Wm-zitterspiel: kanada schlummert sich ins achtelfinale!
Die Vorrunde der Weltmeisterschaft ist Geschichte, und was für eine! Nach 72 Spielen, die sich anfühlten wie eine Ewigkeit, hat Kanada sich gegen Südafrika mit einem späten Treffer durchgesetzt. Ein Spiel, das die Frage aufwirft: Ist das wirklich das Niveau, das wir von einer Weltmeisterschaft erwarten?

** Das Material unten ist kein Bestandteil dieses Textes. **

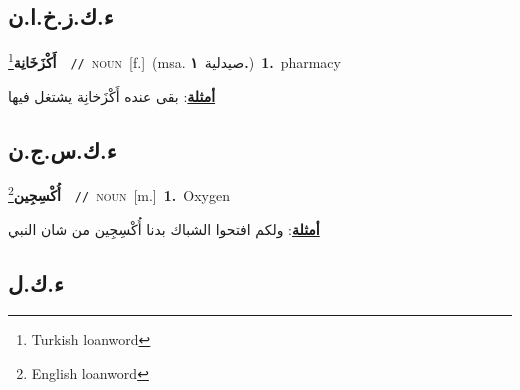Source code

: \documentclass[10pt,a4paper,twoside]{article} %
\begin{document}
\begin{multicols}{2}
\vspace{-3mm}
\subsection*{\color{blue}\foreignlanguage{arabic}{ء.ك.ز.خ.ا.ن}\color{blue}{ (ntws)}} 

{\setlength\topsep{0pt}\textbf{\foreignlanguage{arabic}{أَكْزَخَانِة}}\footnote{Turkish loanword}\ \ {\color{gray}\texttt{//}\color{black}}\ \textsc{noun}\ [f.]\ \color{gray}(msa. \foreignlanguage{arabic}{صيدلية}~\foreignlanguage{arabic}{\textbf{١.}})\color{black}\ \textbf{1.}~pharmacy\  \begin{flushright}\color{gray}\foreignlanguage{arabic}{\textbf{\underline{\foreignlanguage{arabic}{أمثلة}}}: بقى عنده أَكْزَخانِة يشتغل فيها}\end{flushright}\color{black}} \vspace{2mm}

\vspace{-3mm}
\subsection*{\color{blue}\foreignlanguage{arabic}{ء.ك.س.ج.ن}\color{blue}{ (ntws)}} 

{\setlength\topsep{0pt}\textbf{\foreignlanguage{arabic}{أُكْسِجِين}}\footnote{English loanword}\ \ {\color{gray}\texttt{//}\color{black}}\ \textsc{noun}\ [m.]\ \textbf{1.}~Oxygen\  \begin{flushright}\color{gray}\foreignlanguage{arabic}{\textbf{\underline{\foreignlanguage{arabic}{أمثلة}}}: ولكم افتحوا الشباك بدنا أُكْسِجِين من شان النبي}\end{flushright}\color{black}} \vspace{2mm}

\vspace{-3mm}
\subsection*{\color{blue}\foreignlanguage{arabic}{ء.ك.ل}\color{blue}{}} 


\end{multicols}
\end{document}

Ein fußballfest zum gähnen?
Die FIFA präsentiert stolz 104 Spiele, von denen jedes ein „Super Bowl“ sein soll. Doch Spiel Nummer 73, das einzige am Sonntag, wirkte eher wie eine lange, qualvolle Tortur. Südafrika gegen Kanada – ein Duell, das teilweise Fußball zum Abgewöhnen nahebrachte. Wer es sich noch einmal ansieht, sollte es bitte in doppelter Geschwindigkeit tun, um die Lebenszeit sinnvoll zu nutzen. Es ist schon erstaunlich, dass dieses Spiel überhaupt als Auftakt zum Sechzehntelfinale diente, nachdem zuvor bereits so viele Begegnungen über die Bühne gegangen waren.
Dabei war die Partie nicht völlig ohne Bedeutung. Kanada, angetrieben von Jesse Marsch, einem amerikanischen Trainer mit scharfem Blick, setzte sich letztendlich mit 1:0 durch. Ein „Lucky Punch“ von Stephen Eustáquio in der 92. Minute beendete das Leiden für das Publikum.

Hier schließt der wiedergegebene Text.